フォトブックを見た被災者は「ワー!すごい!!これは良い意味での記念になります。避難所生活は辛く、これからの生活もどうなるかわからない今、未来に希望を持てるプロジェクトに参加できたうえ、こんなものまで用意していただき、本当にありがとうございます。」と喜んでいただけた。避難所を訪れていた市の職員や警察官もフォトブックや新聞を興味津々にのぞき込んでいた。

食事は、昨日から弁当が届くようになったという。おかずは大丈夫というので、味噌汁を炊き出すことにする。味噌汁は、なめこと豆腐の味噌汁。志賀勝子さんの提案で、じゃがいもも入れることにした。

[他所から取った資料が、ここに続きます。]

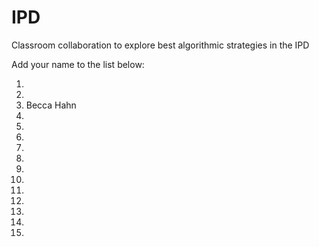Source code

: # IPD
Classroom collaboration to explore best algorithmic strategies in the IPD

Add your name to the list below:

1. 
2. 
3. Becca Hahn
4.
5.
6.
7.
8.
9.
10.
11.
12.
13.
14.
15.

味噌汁だけの炊き出しなので、炊き出し事務所で避難所の人数分のなめこの味噌汁を作り、温かいうちに避難所へ運んだ。また、きゅうりの浅漬けと、先日「いわき万本桜プロジェクト」に参加してくれた東京都国立市の加藤きくよさんから頂いたアスパラを茹でて避難所へ持参した。避難所の子供は「おじちゃんたちが持ってきてくれる胡瓜の漬物は最高に美味しい。今日もいっぱい食べる・・」と言ってくれた。とても嬉しかった。

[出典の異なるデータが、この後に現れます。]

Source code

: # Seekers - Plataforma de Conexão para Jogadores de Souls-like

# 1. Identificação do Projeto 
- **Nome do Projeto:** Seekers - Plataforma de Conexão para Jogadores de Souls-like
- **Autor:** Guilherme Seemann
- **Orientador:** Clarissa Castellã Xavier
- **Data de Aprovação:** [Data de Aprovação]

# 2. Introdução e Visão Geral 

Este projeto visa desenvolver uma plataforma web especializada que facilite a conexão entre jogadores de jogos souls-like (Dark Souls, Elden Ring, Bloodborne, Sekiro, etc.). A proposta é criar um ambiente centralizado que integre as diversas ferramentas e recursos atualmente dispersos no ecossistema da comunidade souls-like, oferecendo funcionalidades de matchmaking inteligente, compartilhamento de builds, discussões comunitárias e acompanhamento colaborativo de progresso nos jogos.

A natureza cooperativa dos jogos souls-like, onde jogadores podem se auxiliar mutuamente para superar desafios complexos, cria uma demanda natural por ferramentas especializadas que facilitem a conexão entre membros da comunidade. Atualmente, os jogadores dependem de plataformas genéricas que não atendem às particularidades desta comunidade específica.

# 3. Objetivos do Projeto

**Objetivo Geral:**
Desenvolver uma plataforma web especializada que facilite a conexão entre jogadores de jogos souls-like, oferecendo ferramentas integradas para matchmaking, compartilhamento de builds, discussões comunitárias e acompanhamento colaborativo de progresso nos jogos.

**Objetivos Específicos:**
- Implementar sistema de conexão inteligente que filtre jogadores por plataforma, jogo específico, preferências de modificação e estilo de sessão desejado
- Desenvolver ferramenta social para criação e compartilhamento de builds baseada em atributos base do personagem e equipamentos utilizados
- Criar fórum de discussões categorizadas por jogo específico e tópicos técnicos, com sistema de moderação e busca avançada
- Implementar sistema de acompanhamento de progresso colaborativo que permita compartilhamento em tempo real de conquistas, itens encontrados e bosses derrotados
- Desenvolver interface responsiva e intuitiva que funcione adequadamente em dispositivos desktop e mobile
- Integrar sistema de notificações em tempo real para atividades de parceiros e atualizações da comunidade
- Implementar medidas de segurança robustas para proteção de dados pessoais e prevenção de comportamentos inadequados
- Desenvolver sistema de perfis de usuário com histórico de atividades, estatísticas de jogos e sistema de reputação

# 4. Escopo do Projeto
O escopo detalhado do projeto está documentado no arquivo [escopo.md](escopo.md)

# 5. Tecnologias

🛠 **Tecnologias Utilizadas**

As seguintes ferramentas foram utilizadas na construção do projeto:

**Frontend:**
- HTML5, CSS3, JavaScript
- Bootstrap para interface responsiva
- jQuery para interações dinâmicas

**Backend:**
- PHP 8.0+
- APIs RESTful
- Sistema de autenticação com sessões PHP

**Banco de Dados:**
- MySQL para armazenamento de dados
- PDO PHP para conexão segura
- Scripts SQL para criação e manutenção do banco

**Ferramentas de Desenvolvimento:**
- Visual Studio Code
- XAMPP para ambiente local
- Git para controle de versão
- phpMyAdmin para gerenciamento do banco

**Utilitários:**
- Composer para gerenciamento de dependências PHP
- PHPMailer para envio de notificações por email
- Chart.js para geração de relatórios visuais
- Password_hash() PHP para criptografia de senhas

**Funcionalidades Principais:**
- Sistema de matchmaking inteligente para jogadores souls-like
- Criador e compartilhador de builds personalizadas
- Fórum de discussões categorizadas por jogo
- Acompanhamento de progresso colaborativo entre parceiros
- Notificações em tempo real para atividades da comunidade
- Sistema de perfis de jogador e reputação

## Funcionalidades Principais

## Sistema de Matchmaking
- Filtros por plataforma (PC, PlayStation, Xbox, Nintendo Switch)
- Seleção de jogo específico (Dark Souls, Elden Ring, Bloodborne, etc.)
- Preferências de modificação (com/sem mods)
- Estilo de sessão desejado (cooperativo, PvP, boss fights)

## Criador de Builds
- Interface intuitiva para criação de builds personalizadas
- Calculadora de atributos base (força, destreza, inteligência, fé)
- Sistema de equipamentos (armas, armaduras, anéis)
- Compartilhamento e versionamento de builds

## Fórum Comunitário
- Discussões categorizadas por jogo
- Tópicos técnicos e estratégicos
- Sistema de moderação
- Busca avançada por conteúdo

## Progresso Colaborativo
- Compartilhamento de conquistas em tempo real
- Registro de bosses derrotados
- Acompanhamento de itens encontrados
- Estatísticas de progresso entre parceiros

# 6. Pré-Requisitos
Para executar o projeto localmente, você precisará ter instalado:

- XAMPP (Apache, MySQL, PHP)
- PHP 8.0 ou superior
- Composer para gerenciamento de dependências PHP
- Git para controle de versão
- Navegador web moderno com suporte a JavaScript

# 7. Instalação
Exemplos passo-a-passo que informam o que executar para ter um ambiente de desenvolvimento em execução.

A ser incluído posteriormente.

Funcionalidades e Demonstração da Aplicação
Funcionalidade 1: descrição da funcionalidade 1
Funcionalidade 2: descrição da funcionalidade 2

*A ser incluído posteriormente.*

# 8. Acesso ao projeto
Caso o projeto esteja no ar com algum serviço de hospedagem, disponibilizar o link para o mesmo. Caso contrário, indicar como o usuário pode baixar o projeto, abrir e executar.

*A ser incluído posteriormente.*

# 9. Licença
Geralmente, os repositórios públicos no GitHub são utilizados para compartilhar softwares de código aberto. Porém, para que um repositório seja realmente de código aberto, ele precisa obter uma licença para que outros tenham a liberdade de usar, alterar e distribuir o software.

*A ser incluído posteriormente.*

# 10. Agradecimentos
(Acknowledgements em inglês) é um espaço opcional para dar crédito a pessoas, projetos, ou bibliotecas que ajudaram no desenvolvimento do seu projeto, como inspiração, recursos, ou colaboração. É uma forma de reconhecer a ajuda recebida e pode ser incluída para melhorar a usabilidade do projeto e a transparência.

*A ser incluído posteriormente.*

炊き出し味噌汁や漬物などを避難所に届けた際、いわき市が昨日から届けているという弁当があった。その弁当を見て驚いた。「なんて小さな弁当だろう」というのが最初の印象だった。ご飯は炊き込みごはんのようだが、見た感じ100g位か・・・と思うほどだった。おかずも揚げ物(鳥の唐揚げ一つと鳥カツ一つ)・少しのサラダと漬物だった。どう見ても300円くらいの弁当に見えた。仕事から戻って来ていた30歳代の男性に聞くと「贅沢は言えませんが、正直言ってこの弁当は量が少なすぎますよ。足りない分は、避難所で炊飯したご飯と缶詰などを食べています。」と話していた。いわき市は被災者を満腹にできる弁当も配れないのか・・・と情けなくなる。こんな行政しかできない市だと思うと、他市町村から避難してきている被災者に申し訳ないと思ってしまう。

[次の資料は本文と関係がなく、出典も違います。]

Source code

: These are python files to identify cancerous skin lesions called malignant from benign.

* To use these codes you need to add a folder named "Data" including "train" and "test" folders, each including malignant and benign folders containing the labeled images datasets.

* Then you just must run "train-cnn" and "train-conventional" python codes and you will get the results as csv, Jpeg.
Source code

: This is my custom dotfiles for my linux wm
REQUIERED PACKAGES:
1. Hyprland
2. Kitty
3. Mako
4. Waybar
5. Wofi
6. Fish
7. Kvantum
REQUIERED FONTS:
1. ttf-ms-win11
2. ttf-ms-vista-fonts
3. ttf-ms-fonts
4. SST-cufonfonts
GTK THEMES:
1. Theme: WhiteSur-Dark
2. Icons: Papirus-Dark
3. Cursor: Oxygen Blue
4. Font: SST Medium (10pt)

避難所で生活する方々の健康維持や食生活の向上が大切であると分かっていながら、なぜ「こんな弁当を提供するのだろう」とがっかりしてしまった。私達ががっかりしているのだから、被災者はもっと不満を感じているのではないかと推測する。いわき市長や幹部が被災者で、このような弁当を毎日配給されたらどう思うのか・・・被災者の立場に立って配慮してもらいたいと思った。他の市町村は被災者に対しどのような配給や食料支援をしているのかはわからないが、いわきの体制はあまりにも被災者の立場にたっていないと痛感した。



この避難所は仮住宅や仮設住宅に入居することが決定し、
6月5日で閉鎖されるとのことであるが、入居に関してもいろいろと問題があるようだ。問題点は、詳しく取材し近日中にアップします。